> [EXTRACTED INFORMATION]
BEGIN
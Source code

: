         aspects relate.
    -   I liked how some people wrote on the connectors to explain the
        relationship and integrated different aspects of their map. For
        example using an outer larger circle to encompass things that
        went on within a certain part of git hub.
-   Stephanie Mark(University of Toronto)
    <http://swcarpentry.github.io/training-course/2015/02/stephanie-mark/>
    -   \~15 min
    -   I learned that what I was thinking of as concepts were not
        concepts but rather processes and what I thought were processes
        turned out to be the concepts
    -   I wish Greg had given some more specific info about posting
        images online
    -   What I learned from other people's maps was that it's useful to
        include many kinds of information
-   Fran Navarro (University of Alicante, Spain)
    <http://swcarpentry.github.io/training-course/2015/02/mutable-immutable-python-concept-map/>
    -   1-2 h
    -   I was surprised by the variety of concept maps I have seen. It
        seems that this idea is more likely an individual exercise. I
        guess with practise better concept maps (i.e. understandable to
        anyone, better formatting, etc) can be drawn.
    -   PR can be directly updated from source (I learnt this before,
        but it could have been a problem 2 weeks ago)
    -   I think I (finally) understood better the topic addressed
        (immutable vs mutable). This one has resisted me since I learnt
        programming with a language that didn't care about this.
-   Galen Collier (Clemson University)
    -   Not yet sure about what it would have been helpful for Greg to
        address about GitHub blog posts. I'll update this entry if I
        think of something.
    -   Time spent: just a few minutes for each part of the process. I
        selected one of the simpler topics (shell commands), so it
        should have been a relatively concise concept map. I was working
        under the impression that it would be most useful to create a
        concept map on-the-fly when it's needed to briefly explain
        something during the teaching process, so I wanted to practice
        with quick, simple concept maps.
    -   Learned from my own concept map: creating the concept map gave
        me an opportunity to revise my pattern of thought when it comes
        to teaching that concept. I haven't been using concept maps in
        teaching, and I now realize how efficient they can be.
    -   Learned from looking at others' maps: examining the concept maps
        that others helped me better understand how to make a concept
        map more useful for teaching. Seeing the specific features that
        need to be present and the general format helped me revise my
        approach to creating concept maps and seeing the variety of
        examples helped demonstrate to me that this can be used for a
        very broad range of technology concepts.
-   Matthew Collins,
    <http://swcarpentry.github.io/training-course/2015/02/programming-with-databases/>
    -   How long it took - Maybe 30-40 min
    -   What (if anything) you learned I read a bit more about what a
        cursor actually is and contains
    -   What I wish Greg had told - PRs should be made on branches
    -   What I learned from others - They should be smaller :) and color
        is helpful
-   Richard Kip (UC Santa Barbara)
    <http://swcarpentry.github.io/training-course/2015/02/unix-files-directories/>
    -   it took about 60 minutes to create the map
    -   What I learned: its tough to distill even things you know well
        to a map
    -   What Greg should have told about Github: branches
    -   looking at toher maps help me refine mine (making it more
END
> [TASK DIRECTIONS] Gather from the records above every line containing the string "part".

> [EXERCISE ANSWER]
        went on within a certain part of git hub.
    -   Time spent: just a few minutes for each part of the process. I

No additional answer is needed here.